* _GOAL OF THE EXERCISE_
Your task is to copy every line of the records below that contains "textbf".

[Records drawn from a dataset]
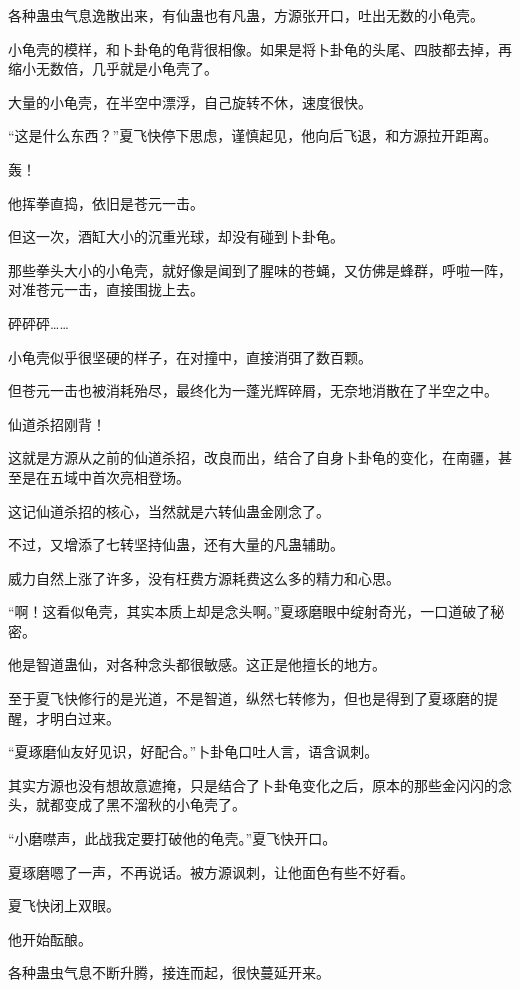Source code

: \begin{this_body}
各种蛊虫气息逸散出来，有仙蛊也有凡蛊，方源张开口，吐出无数的小龟壳。

小龟壳的模样，和卜卦龟的龟背很相像。如果是将卜卦龟的头尾、四肢都去掉，再缩小无数倍，几乎就是小龟壳了。

大量的小龟壳，在半空中漂浮，自己旋转不休，速度很快。

“这是什么东西？”夏飞快停下思虑，谨慎起见，他向后飞退，和方源拉开距离。

轰！

他挥拳直捣，依旧是苍元一击。

但这一次，酒缸大小的沉重光球，却没有碰到卜卦龟。

那些拳头大小的小龟壳，就好像是闻到了腥味的苍蝇，又仿佛是蜂群，呼啦一阵，对准苍元一击，直接围拢上去。

砰砰砰……

小龟壳似乎很坚硬的样子，在对撞中，直接消弭了数百颗。

但苍元一击也被消耗殆尽，最终化为一蓬光辉碎屑，无奈地消散在了半空之中。

仙道杀招刚背！

这就是方源从之前的仙道杀招，改良而出，结合了自身卜卦龟的变化，在南疆，甚至是在五域中首次亮相登场。

这记仙道杀招的核心，当然就是六转仙蛊金刚念了。

不过，又增添了七转坚持仙蛊，还有大量的凡蛊辅助。

威力自然上涨了许多，没有枉费方源耗费这么多的精力和心思。

“啊！这看似龟壳，其实本质上却是念头啊。”夏琢磨眼中绽射奇光，一口道破了秘密。

他是智道蛊仙，对各种念头都很敏感。这正是他擅长的地方。

至于夏飞快修行的是光道，不是智道，纵然七转修为，但也是得到了夏琢磨的提醒，才明白过来。

“夏琢磨仙友好见识，好配合。”卜卦龟口吐人言，语含讽刺。

其实方源也没有想故意遮掩，只是结合了卜卦龟变化之后，原本的那些金闪闪的念头，就都变成了黑不溜秋的小龟壳了。

“小磨噤声，此战我定要打破他的龟壳。”夏飞快开口。

夏琢磨嗯了一声，不再说话。被方源讽刺，让他面色有些不好看。

夏飞快闭上双眼。

他开始酝酿。

各种蛊虫气息不断升腾，接连而起，很快蔓延开来。


\end{this_body}

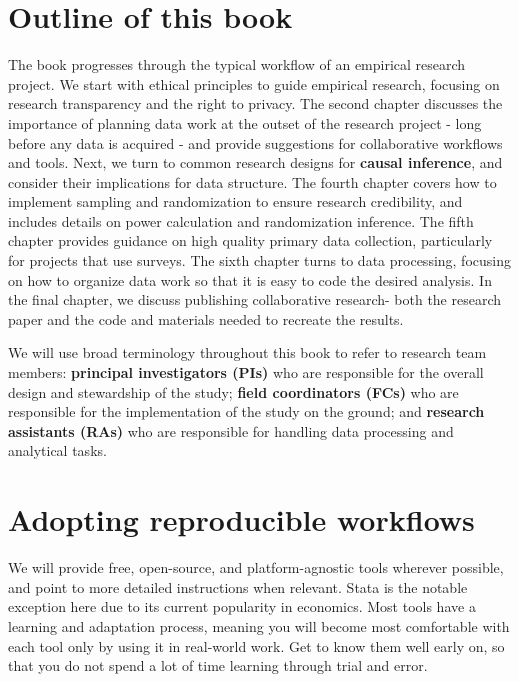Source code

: \section{Outline of this book}
The book progresses through the typical workflow of an empirical research project.
We start with ethical principles to guide empirical research, 
focusing on research transparency and the right to privacy. 
The second chapter discusses the importance of planning data work at the outset of the research project - 
long before any data is acquired - and provide suggestions for collaborative workflows and tools. 
Next, we turn to common research designs for 
\textbf{causal inference}{}, and consider their implications for data structure. 
The fourth chapter covers how to implement sampling and randomization to ensure research credibility, 
and includes details on power calculation and randomization inference. 
The fifth chapter provides guidance on high quality primary data collection, particularly for projects that use surveys. 
The sixth chapter turns to data processing, 
focusing on how to organize data work so that it is easy to code the desired analysis. 
In the final chapter, we discuss publishing collaborative research- 
both the research paper and the code and materials needed to recreate the results.  

We will use broad terminology throughout this book to refer to research team members:
\textbf{principal investigators (PIs)} who are responsible for
the overall design and stewardship of the study;
\textbf{field coordinators (FCs)} who are responsible for
the implementation of the study on the ground;
and \textbf{research assistants (RAs)} who are responsible for
handling data processing and analytical tasks.


\section{Adopting reproducible workflows}
We will provide free, open-source, and platform-agnostic tools wherever possible,
and point to more detailed instructions when relevant.
Stata is the notable exception here due to its current popularity in economics.
Most tools have a learning and adaptation process,
meaning you will become most comfortable with each tool
only by using it in real-world work.
Get to know them well early on,
so that you do not spend a lot of time learning through trial and error.

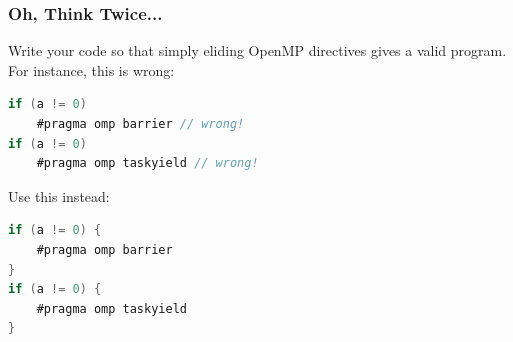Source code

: \begin{frame}[fragile]
\frametitle{Oh, Think Twice...}

 Write your code so that simply eliding OpenMP directives gives a valid program. For instance, this is wrong:
  \begin{lstlisting}[language=C,morekeywords={foreach,pragma,omp,parallel,single,nowait,task,untied,barrier,taskyield}]
if (a != 0)
    #pragma omp barrier // wrong!
if (a != 0)
    #pragma omp taskyield // wrong!
  \end{lstlisting}

  Use this instead:
  \begin{lstlisting}[language=C,morekeywords={foreach,pragma,omp,parallel,single,nowait,task,untied,barrier,taskyield}]
if (a != 0) {
    #pragma omp barrier
}
if (a != 0) {
    #pragma omp taskyield
}
  \end{lstlisting}


\end{frame}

* _ANSWER FOR THE TASK_
\textbf{causal inference}{}, and consider their implications for data structure. 
\textbf{principal investigators (PIs)} who are responsible for
\textbf{field coordinators (FCs)} who are responsible for
and \textbf{research assistants (RAs)} who are responsible for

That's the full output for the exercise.